Basically, this quantity is “you were mispredicted, your actual policy is something different, how much time-discounted utility do you pick up from Nirvana. Remember, Nirvana happens when your policy goes off the rails of what it was predicted to do”

And what’s that quantity $x \cdot {inf}_{ν \in Θ (π^{'})} d_{γ K R} (μ, ν)$ ? Well, $d_{γ}$ is a distance metric on histories, that’s basically like “level of similarity according to utility functions with time-discount $γ$ ”. $d_{γ K R}$ is just extending this metric to probability distributions. Thinking of a probability distribution as a pile of dirt on events, the KR-distance is “effort to rearrange one dirt pile into the other dirt pile”. You can either move a small amount of dirt/measure a large distance to a very different outcome, or a large amount of dirt/measure a small distance to a very similar outcome. So, $γ K R$ -distance being low means that the two probability distributions on histories are similar at early times, and only start diverging quite late, so any utility function with time-discount $γ$ thinks that the expected value doesn’t change much. So, that quantity is like “the magnitude of the time-discounted change in the probability flow that results from being mispredicted”. The ${inf}_{ν \in Θ (π^{'})}$ part is because we’re trying to find the possible distribution that’s consistent with you being correctly predicted which is the closest to the distribution $μ$ that occurred from the wrong prediction.
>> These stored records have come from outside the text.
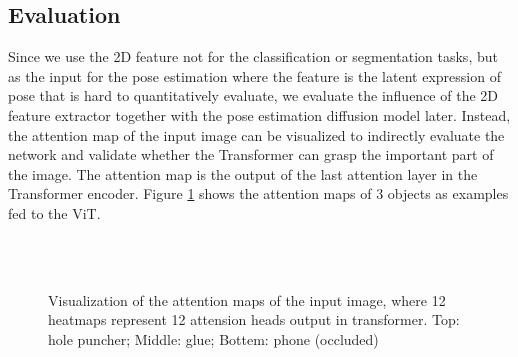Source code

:\documentclass[12pt,DIV14,BCOR12mm,a4paper,footinclude=false,headinclude,parskip=half-,twoside,openright,cleardoublepage=empty,toc=index,bibliography=totoc,listof=totoc]{scrreprt}
\numberwithin{equation}{chapter}
\begin{document}
\subsection{Evaluation}
Since we use the 2D feature not for the classification or segmentation tasks, but as the input for the pose estimation where the feature is the latent expression of pose that is hard to quantitatively evaluate, we evaluate the influence of the 2D feature extractor together with the pose estimation diffusion model later. Instead, the attention map of the input image can be visualized to indirectly evaluate the network and validate whether the Transformer can grasp the important part of the image. The attention map is the output of the last attention layer in the Transformer encoder. Figure \ref{img:atten} shows the attention maps of 3 objects as examples fed to the ViT.

\begin{figure}[h]
  \centering
   \\
  \centering
   \\
  \centering
  \caption{Visualization of the attention maps of the input image, where 12 heatmaps represent 12 attension heads output in transformer. Top: hole puncher; Middle: glue; Bottem: phone (occluded)}
  \label{img:atten}
\end{figure}
\end{document}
And the multiplication by $x$ is because, if your utility function is bounded in $[0, x]$ , larger differences in the $γ$ -KR distance make less difference to your expected values. Putting this all together, we can summarize the condition

lim γ \to 1 (sup π, π^{'}, μ \in Θ (π) (x \cdot inf ν \in Θ (π^{'}) d_{γ K R} (μ, ν) - μ (γ^{n : h_{n} ≁ π^{'}}))) = 0

as “in the farsightedness limit, regardless of your true policy ( $π^{'}$ ), predicted policy ( $π$ ), or results from the misprediction ( $μ$ ), the payoff from going off the rails of destiny and attaining Nirvana (the $μ (γ^{n})$ part) should be comparable to or greater than the time-discounted change in probability flow that results from the misprediction (the KR-distance thing). If your utility function is bounded in $[0, x]$ , that means that “1 reward forever” is a bigger boon to you, so bigger changes in probbility flow from being mispredicted are acceptable”

It’s the fairness condition of “if I’m mispredicted, the misprediction should either have little effect on what happens, or if has a large effect, I should have a comparably large chance of actually entering the situation where I’ve been mispredicted and proving the prediction wrong”.

For the theorem, $Θ^{c}$ is the causal translation of the acausal belief function $Θ$ , and $U^{γ, N}$ is the utility function that’s just $U^{γ}$ but with 1 reward forevermore if it hits a Nirvana state.

Theorem 8: For any acausal belief function $Θ$ , if

lim γ \to 1 (sup π, π^{'}, μ \in Θ (π) (x \cdot inf ν \in Θ (π^{'}) d_{γ K R} (μ, ν) - μ (γ^{n : h_{n} ≁ π^{'}}))) = 0

and the utility function $U$ has rewards bounded in $[0, x]$ , then

lim γ \to 1 sup π^{'} | Θ (π^{'}) (U^{γ}) - Θ^{c} (π^{'}) (U^{γ, N}) | = 0

So, pretty much, this theorem says that the condition we discussed means that in the farsightedness limit, regardless of the utility function $U$ , the maximum difference in expected utility between the old acausal belief function and its causal translation shrinks to 0, uniformly across all of the policies.